- WHAT TO PRODUCE -
Starting at the line that holds "Update Firefox ESR.", copy every line exactly through the end of the data, and no others.

- DATA RECORDS -
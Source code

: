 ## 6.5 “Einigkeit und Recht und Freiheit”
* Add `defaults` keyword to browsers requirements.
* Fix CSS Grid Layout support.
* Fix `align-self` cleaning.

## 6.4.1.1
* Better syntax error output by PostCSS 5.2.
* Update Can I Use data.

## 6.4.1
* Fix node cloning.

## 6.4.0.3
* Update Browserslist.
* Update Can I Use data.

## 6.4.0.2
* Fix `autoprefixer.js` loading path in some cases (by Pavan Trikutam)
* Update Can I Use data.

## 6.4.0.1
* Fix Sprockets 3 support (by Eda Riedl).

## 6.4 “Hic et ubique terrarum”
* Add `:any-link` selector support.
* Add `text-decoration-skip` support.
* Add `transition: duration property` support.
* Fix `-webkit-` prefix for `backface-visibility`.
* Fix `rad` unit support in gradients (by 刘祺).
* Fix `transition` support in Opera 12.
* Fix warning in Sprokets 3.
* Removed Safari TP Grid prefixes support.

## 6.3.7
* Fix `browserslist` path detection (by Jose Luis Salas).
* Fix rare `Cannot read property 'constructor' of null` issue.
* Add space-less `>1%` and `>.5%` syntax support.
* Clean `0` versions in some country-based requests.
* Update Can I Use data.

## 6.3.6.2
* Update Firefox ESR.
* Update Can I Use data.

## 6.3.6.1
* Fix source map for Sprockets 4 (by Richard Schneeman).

- ANSWER FOR THE TASK -
* Update Firefox ESR.
* Update Can I Use data.

## 6.3.6.1
* Fix source map for Sprockets 4 (by Richard Schneeman).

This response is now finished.